THE PROBLEM ▸ If a line in the records contains the string "prod", show that line.

Stored records
#####

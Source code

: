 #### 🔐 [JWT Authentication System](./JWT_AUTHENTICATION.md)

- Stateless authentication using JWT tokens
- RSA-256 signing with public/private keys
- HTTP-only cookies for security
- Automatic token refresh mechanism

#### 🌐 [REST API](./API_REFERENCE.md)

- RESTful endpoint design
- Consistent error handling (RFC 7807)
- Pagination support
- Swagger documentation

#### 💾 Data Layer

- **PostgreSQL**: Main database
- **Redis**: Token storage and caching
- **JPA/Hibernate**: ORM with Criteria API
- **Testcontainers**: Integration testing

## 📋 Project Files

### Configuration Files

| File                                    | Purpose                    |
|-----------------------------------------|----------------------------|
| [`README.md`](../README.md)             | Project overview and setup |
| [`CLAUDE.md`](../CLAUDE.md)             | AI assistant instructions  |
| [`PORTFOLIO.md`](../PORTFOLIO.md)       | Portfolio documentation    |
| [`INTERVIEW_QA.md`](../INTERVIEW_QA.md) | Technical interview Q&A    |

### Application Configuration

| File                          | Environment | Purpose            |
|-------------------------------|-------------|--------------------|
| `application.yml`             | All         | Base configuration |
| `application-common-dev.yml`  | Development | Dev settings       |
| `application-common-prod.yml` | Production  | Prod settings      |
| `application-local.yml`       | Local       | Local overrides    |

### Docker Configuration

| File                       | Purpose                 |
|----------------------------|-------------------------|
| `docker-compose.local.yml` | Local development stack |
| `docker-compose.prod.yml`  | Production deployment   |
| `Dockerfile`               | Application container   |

#####

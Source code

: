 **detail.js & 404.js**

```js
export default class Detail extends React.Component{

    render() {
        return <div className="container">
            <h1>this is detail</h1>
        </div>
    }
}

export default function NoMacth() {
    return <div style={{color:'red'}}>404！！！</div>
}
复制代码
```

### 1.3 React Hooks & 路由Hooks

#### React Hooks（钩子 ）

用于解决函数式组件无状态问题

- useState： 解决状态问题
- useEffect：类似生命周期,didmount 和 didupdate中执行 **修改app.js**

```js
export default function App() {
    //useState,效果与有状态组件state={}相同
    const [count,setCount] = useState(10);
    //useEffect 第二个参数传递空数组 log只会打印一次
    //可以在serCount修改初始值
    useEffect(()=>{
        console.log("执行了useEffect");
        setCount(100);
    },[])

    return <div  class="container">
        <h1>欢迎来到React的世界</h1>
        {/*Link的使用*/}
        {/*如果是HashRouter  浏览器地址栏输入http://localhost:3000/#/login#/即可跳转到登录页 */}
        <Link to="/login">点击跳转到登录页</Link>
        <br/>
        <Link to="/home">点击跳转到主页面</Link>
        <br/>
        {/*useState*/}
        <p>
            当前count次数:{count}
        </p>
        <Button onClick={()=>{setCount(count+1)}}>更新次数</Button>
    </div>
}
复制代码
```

#####

FINISHED TASK ▸
| `application-common-prod.yml` | Production  | Prod settings      |
| `docker-compose.prod.yml`  | Production deployment   |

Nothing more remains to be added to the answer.